■ **Task to complete**
Your job is to report every line of the entries that has "target".

BEGIN

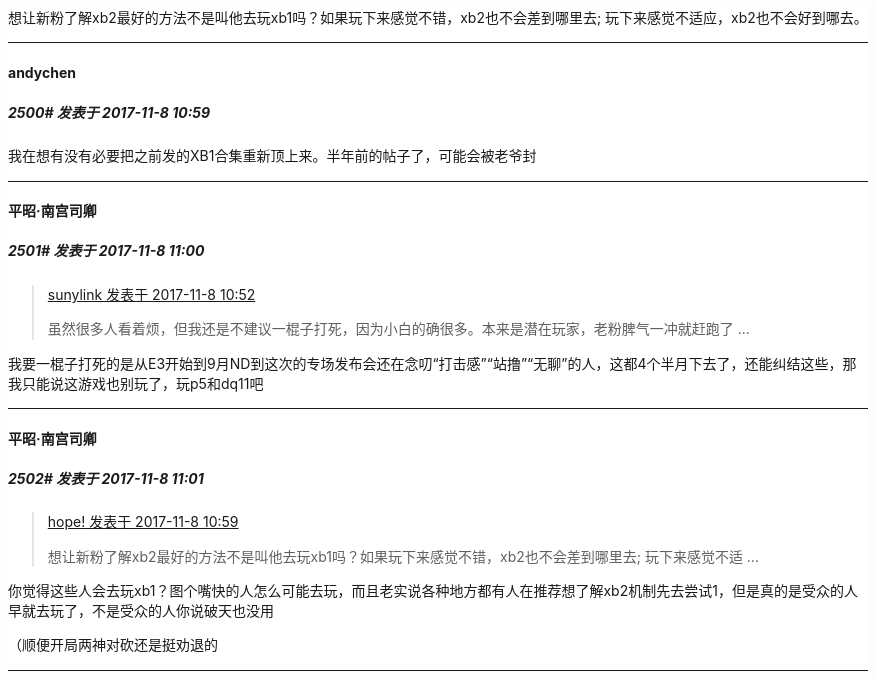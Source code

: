 


想让新粉了解xb2最好的方法不是叫他去玩xb1吗？如果玩下来感觉不错，xb2也不会差到哪里去; 玩下来感觉不适应，xb2也不会好到哪去。







-----

####  andychen  
##### 2500#       发表于 2017-11-8 10:59




我在想有没有必要把之前发的XB1合集重新顶上来。半年前的帖子了，可能会被老爷封







-----

####  平昭·南宫司卿  
##### 2501#       发表于 2017-11-8 11:00



<blockquote><a href="httphttps://bbs.saraba1st.com/2b/forum.php?mod=redirect&amp;goto=findpost&amp;pid=37679597&amp;ptid=1368000" target="_blank">sunylink 发表于 2017-11-8 10:52</a>

虽然很多人看着烦，但我还是不建议一棍子打死，因为小白的确很多。本来是潜在玩家，老粉脾气一冲就赶跑了 ...</blockquote>
我要一棍子打死的是从E3开始到9月ND到这次的专场发布会还在念叨“打击感”“站撸”“无聊”的人，这都4个半月下去了，还能纠结这些，那我只能说这游戏也别玩了，玩p5和dq11吧







-----

####  平昭·南宫司卿  
##### 2502#       发表于 2017-11-8 11:01



<blockquote><a href="httphttps://bbs.saraba1st.com/2b/forum.php?mod=redirect&amp;goto=findpost&amp;pid=37679652&amp;ptid=1368000" target="_blank">hope! 发表于 2017-11-8 10:59</a>

想让新粉了解xb2最好的方法不是叫他去玩xb1吗？如果玩下来感觉不错，xb2也不会差到哪里去; 玩下来感觉不适 ...</blockquote>
你觉得这些人会去玩xb1？图个嘴快的人怎么可能去玩，而且老实说各种地方都有人在推荐想了解xb2机制先去尝试1，但是真的是受众的人早就去玩了，不是受众的人你说破天也没用


（顺便开局两神对砍还是挺劝退的







-----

END

■ **Exercise answer**
<blockquote><a href="httphttps://bbs.saraba1st.com/2b/forum.php?mod=redirect&amp;goto=findpost&amp;pid=37679597&amp;ptid=1368000" target="_blank">sunylink 发表于 2017-11-8 10:52</a>
<blockquote><a href="httphttps://bbs.saraba1st.com/2b/forum.php?mod=redirect&amp;goto=findpost&amp;pid=37679652&amp;ptid=1368000" target="_blank">hope! 发表于 2017-11-8 10:59</a>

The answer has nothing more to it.